TASK TO COMPLETE:
Using the records below, write out again exactly the lines that begin at the line containing "[JSON Schema Draft" and end at the line containing "the relative repository", and no other lines.

Records from a dataset:
<<<<

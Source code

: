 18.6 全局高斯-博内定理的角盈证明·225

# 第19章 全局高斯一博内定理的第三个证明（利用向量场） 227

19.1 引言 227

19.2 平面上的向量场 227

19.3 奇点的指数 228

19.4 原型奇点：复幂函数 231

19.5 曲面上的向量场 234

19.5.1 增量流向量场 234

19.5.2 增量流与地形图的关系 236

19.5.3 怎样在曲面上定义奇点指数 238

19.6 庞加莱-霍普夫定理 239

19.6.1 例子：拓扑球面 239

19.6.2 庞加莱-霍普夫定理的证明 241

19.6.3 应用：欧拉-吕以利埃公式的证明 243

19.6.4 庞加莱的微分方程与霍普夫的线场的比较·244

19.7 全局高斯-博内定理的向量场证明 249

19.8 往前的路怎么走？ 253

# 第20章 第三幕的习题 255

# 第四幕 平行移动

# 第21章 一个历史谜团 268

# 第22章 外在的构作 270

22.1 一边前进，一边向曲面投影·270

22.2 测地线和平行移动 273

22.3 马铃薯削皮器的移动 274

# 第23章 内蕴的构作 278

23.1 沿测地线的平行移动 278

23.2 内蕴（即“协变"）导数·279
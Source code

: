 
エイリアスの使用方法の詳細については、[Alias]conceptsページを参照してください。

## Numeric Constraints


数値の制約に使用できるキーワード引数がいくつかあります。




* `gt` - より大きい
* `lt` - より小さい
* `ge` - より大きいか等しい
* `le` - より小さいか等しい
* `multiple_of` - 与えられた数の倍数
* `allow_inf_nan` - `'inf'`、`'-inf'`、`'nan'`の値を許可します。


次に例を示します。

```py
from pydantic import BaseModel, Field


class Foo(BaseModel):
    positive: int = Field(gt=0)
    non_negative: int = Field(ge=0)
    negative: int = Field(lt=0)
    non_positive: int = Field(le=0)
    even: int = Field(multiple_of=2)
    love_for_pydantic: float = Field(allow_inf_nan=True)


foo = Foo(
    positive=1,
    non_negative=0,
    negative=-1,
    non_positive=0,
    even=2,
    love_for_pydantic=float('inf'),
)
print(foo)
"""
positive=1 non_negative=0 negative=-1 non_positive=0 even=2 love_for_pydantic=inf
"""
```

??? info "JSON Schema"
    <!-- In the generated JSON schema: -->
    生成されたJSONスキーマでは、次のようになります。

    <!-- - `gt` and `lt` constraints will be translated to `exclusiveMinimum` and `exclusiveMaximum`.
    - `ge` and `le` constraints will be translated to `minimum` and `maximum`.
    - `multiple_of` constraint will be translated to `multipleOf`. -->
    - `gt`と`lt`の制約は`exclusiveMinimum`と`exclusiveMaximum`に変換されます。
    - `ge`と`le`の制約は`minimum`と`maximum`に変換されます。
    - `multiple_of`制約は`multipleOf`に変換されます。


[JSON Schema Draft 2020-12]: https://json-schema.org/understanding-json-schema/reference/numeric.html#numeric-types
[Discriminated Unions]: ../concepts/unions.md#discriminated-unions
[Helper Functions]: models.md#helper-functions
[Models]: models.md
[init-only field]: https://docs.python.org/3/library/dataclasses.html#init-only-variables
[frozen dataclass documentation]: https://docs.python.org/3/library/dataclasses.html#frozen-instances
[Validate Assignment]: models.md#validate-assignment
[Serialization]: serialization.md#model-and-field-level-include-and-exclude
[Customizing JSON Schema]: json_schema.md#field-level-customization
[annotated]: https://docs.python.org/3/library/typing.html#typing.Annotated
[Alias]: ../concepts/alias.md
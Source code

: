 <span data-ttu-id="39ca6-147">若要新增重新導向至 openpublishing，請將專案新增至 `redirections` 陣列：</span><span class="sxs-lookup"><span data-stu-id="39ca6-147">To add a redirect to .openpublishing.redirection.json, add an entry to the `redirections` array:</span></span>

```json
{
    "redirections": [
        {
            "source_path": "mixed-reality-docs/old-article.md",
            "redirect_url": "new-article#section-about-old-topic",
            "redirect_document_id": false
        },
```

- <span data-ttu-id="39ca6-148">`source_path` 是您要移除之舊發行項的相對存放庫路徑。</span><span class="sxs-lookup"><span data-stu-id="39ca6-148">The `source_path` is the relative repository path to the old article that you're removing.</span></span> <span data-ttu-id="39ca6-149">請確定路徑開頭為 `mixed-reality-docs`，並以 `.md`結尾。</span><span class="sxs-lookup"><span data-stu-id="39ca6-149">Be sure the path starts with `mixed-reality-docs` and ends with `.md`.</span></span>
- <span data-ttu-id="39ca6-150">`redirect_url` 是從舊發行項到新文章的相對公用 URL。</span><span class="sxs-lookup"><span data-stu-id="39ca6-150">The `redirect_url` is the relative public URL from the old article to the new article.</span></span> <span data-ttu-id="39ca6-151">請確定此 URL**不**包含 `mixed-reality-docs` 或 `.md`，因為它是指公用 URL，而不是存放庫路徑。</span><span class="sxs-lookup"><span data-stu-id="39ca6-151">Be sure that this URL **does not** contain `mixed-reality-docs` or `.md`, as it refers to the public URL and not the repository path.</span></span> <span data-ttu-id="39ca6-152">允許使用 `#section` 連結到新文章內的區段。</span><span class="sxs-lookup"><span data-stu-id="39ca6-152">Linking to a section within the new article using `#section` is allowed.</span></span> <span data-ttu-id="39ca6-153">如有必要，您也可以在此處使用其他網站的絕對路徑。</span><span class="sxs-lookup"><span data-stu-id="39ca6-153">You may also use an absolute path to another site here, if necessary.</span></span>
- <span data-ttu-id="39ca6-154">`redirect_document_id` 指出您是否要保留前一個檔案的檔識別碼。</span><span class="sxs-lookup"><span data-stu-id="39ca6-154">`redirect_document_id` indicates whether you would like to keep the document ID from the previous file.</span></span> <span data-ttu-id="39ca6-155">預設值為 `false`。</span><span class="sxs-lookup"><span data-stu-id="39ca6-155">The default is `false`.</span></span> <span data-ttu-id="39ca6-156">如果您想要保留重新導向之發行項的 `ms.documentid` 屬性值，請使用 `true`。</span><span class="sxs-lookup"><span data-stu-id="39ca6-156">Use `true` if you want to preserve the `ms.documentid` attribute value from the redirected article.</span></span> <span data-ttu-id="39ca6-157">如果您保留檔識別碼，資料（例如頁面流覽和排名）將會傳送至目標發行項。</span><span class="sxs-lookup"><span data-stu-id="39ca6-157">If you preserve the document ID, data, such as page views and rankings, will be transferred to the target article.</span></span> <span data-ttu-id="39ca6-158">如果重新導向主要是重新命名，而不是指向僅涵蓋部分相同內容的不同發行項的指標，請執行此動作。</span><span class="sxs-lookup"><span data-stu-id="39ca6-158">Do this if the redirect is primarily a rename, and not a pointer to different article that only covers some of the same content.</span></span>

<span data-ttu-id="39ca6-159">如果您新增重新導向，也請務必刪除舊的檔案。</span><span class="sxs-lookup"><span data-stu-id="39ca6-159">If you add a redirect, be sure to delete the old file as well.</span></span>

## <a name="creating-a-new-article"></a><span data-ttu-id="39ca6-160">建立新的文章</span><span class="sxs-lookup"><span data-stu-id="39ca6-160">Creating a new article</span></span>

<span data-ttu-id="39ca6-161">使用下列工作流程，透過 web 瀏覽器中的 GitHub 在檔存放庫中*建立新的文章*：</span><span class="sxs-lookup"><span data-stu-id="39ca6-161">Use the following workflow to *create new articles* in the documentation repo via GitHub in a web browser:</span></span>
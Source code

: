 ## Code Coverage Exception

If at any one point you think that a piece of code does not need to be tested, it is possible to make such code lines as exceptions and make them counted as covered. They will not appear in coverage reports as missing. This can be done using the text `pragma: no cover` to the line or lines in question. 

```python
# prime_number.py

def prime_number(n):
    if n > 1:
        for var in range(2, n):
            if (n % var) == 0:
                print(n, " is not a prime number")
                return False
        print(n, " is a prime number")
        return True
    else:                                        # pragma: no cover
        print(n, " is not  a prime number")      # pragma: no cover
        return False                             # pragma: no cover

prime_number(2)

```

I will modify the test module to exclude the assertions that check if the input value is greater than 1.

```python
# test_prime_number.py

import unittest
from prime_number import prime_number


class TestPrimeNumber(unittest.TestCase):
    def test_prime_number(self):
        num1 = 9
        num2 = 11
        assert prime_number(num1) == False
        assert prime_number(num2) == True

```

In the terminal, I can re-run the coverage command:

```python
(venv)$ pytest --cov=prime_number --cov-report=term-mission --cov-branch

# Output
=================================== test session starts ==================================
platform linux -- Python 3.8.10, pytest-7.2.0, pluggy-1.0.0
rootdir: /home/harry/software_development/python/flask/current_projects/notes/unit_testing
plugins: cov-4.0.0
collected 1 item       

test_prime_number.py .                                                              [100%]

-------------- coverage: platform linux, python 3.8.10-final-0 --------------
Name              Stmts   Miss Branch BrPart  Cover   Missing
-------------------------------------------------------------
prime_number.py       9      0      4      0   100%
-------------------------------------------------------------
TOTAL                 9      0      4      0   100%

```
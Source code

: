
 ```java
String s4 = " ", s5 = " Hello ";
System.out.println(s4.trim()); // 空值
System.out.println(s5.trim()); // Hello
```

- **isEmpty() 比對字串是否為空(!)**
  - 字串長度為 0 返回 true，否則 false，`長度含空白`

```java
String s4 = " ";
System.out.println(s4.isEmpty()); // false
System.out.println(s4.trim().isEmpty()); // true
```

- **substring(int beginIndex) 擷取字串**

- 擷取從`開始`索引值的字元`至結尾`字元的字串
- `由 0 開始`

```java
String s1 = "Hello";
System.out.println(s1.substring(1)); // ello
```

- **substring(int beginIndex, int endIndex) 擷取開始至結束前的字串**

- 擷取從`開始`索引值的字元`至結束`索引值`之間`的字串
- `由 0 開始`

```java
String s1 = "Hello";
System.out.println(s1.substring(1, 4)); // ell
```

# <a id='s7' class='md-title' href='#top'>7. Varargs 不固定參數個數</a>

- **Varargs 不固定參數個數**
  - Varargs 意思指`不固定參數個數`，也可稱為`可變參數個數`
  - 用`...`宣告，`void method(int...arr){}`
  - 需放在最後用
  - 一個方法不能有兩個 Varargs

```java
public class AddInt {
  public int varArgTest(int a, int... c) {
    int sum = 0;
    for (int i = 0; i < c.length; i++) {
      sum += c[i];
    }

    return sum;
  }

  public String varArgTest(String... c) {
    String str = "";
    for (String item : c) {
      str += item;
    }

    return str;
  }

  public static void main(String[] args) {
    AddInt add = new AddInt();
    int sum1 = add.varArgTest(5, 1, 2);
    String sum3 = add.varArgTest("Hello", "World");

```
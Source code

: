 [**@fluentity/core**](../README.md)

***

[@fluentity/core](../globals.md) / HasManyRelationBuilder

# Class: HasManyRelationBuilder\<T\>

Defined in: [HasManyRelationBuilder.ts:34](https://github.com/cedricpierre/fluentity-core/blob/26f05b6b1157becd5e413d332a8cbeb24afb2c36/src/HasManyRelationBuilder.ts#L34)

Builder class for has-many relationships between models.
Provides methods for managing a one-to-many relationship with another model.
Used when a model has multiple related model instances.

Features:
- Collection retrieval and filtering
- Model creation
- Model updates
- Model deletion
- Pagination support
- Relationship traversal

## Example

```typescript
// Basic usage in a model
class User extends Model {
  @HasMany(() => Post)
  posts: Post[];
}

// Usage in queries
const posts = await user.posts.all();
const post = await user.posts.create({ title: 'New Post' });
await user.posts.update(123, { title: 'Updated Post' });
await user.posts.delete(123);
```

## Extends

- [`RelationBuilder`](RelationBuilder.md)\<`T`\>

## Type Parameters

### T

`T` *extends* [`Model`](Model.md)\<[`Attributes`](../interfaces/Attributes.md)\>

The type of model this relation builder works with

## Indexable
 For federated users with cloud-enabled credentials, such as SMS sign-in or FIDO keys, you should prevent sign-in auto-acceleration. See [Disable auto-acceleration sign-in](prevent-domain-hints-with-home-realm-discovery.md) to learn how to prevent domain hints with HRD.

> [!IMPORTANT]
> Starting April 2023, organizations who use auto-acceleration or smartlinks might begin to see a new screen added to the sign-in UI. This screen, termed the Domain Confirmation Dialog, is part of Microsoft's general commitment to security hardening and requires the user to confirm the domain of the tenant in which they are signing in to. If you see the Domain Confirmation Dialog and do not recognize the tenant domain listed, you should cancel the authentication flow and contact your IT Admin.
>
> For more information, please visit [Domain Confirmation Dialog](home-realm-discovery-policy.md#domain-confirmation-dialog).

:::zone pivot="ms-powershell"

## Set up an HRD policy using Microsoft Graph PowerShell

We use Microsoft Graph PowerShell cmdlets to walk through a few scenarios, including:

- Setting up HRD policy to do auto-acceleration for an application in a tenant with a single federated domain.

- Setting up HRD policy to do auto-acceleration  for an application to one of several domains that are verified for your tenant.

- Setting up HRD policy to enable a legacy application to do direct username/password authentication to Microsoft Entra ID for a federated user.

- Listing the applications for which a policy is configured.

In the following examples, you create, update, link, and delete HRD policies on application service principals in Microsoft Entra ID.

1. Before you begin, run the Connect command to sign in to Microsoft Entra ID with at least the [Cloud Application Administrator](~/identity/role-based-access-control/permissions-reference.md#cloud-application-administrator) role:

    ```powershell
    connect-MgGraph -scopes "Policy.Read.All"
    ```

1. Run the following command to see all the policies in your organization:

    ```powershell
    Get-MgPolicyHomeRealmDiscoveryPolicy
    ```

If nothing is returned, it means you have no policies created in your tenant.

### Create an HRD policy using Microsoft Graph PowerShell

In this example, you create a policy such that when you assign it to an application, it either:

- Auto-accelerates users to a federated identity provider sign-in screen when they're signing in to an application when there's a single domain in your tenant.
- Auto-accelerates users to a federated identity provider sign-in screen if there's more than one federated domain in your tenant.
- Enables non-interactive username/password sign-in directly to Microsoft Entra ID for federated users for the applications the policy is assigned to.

>>>>

EXERCISE OUTPUT:
[JSON Schema Draft 2020-12]: https://json-schema.org/understanding-json-schema/reference/numeric.html#numeric-types
[Discriminated Unions]: ../concepts/unions.md#discriminated-unions
[Helper Functions]: models.md#helper-functions
[Models]: models.md
[init-only field]: https://docs.python.org/3/library/dataclasses.html#init-only-variables
[frozen dataclass documentation]: https://docs.python.org/3/library/dataclasses.html#frozen-instances
[Validate Assignment]: models.md#validate-assignment
[Serialization]: serialization.md#model-and-field-level-include-and-exclude
[Customizing JSON Schema]: json_schema.md#field-level-customization
[annotated]: https://docs.python.org/3/library/typing.html#typing.Annotated
[Alias]: ../concepts/alias.md
Source code

: <span data-ttu-id="39ca6-147">若要新增重新導向至 openpublishing，請將專案新增至 `redirections` 陣列：</span><span class="sxs-lookup"><span data-stu-id="39ca6-147">To add a redirect to .openpublishing.redirection.json, add an entry to the `redirections` array:</span></span>

```json
{
    "redirections": [
        {
            "source_path": "mixed-reality-docs/old-article.md",
            "redirect_url": "new-article#section-about-old-topic",
            "redirect_document_id": false
        },
```

- <span data-ttu-id="39ca6-148">`source_path` 是您要移除之舊發行項的相對存放庫路徑。</span><span class="sxs-lookup"><span data-stu-id="39ca6-148">The `source_path` is the relative repository path to the old article that you're removing.</span></span> <span data-ttu-id="39ca6-149">請確定路徑開頭為 `mixed-reality-docs`，並以 `.md`結尾。</span><span class="sxs-lookup"><span data-stu-id="39ca6-149">Be sure the path starts with `mixed-reality-docs` and ends with `.md`.</span></span>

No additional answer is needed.